In our study, we noticed that buprenorphine does not affect the onset of sensory or motor block; rather the complete sensory effect was delayed significantly than control group. Nishikawa K et al have shown that addition of fentanyl to lidocaine causes an improved success rate of sensory blockade but a delayed onset of analgesia due to decreased pH of the mixture. 12 In our study the onset of motor block was significantly faster than sensory block in both the groups (Group-I and Group-II), this can be explained by ‘core and mantle' concept of Winnie et al, 1977. 13
Opioids have long been thought to act exclusively within the central nervous system. An increasing number of studies recently reported the existence of opioid receptors outside the central nervous system and therefore suggested that opioids are also able to produce analgesic effects in the periphery. 14 Experimental studies have shown that opioids could produce two types of effect on neuronal excitability. The first one is a local anesthetic action on the nerve fiber with a diminution of sodium and potassium conductance. The second is due to a linkage of the opioid with a receptor on the internal face of the membrane. Opioids could also migrate to the posterior horn of the spinal cord after linkage with axonal receptors. These findings expand the gate control theory of pain and suggest new approaches such as the development of peripherally acting opioid analgesics without central side-effects. 15 No serious complications related to block technique or addition of buprenorphine were observed in present study (Table 5).
Clinical studies have proved that opioid injection in the brachial plexus produce a prolonged analgesia in the postoperative period.

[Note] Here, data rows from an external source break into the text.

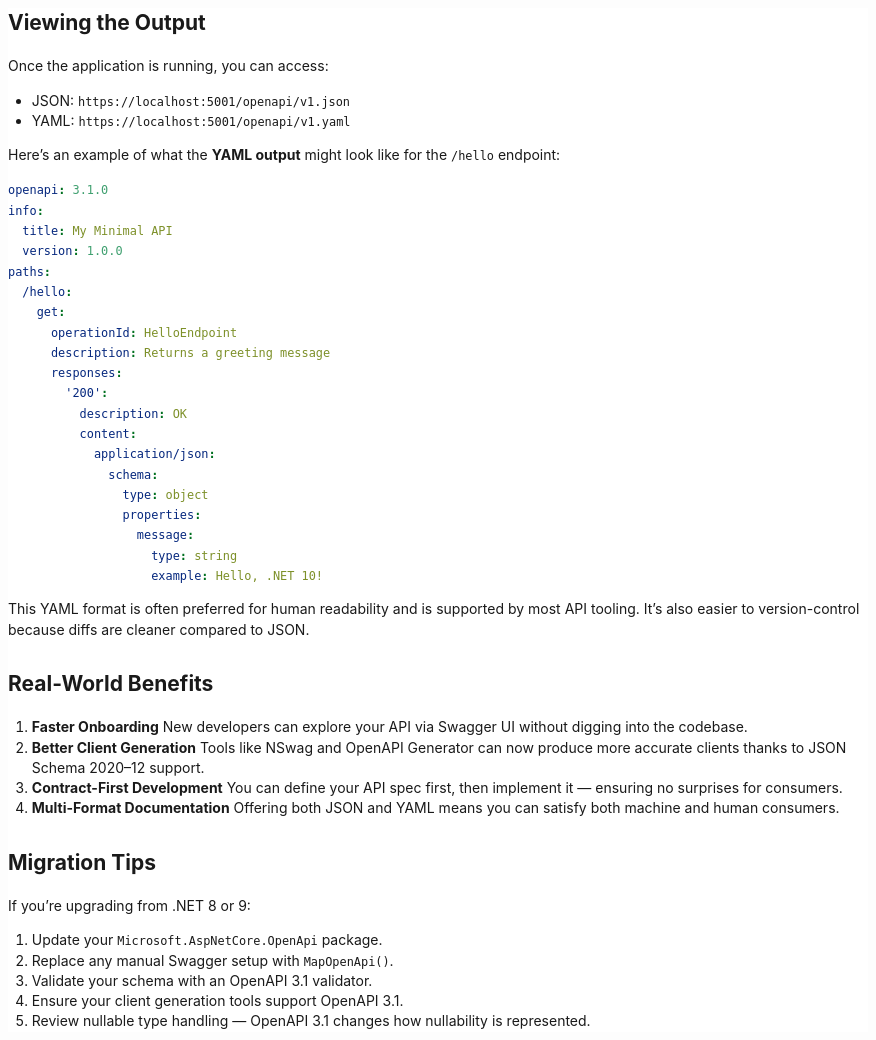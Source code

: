## Viewing the Output

Once the application is running, you can access:

*   JSON: `https://localhost:5001/openapi/v1.json`
*   YAML: `https://localhost:5001/openapi/v1.yaml`

Here’s an example of what the **YAML output** might look like for the `/hello` endpoint:

```yaml
openapi: 3.1.0  
info:  
  title: My Minimal API  
  version: 1.0.0  
paths:  
  /hello:  
    get:  
      operationId: HelloEndpoint  
      description: Returns a greeting message  
      responses:  
        '200':  
          description: OK  
          content:  
            application/json:  
              schema:  
                type: object  
                properties:  
                  message:  
                    type: string  
                    example: Hello, .NET 10!
```

This YAML format is often preferred for human readability and is supported by most API tooling. It’s also easier to version-control because diffs are cleaner compared to JSON.

## Real-World Benefits

1.  **Faster Onboarding** New developers can explore your API via Swagger UI without digging into the codebase.
2.  **Better Client Generation** Tools like NSwag and OpenAPI Generator can now produce more accurate clients thanks to JSON Schema 2020–12 support.
3.  **Contract-First Development** You can define your API spec first, then implement it — ensuring no surprises for consumers.
4.  **Multi-Format Documentation** Offering both JSON and YAML means you can satisfy both machine and human consumers.

## Migration Tips

If you’re upgrading from .NET 8 or 9:

1.  Update your `Microsoft.AspNetCore.OpenApi` package.
2.  Replace any manual Swagger setup with `MapOpenApi()`.
3.  Validate your schema with an OpenAPI 3.1 validator.
4.  Ensure your client generation tools support OpenAPI 3.1.
5.  Review nullable type handling — OpenAPI 3.1 changes how nullability is represented.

The more liposoluble opioids like fentanyl and buprenorphine are the more effective 16 . Our study and other studies 5,6,7,8 have shown that addition of buprenorphine to local anaesthetic increase the postoperative analgesia to a great extent, however the controversy still exist. Trials of a higher quality are needed to provide a definitive answer. 17
Conclusion
We conclude that the addition 3 µgkg -1 buprenorphine to 0.3% bupivacaine mixture for perivascular brachial block in upper limb orthopedic surgery does not effect the onset time for motor as well as sensory block. It delays in completion of sensory effect. It improves the quality of sensory block and lengthens the duration of analgesia without affecting the duration of motor block.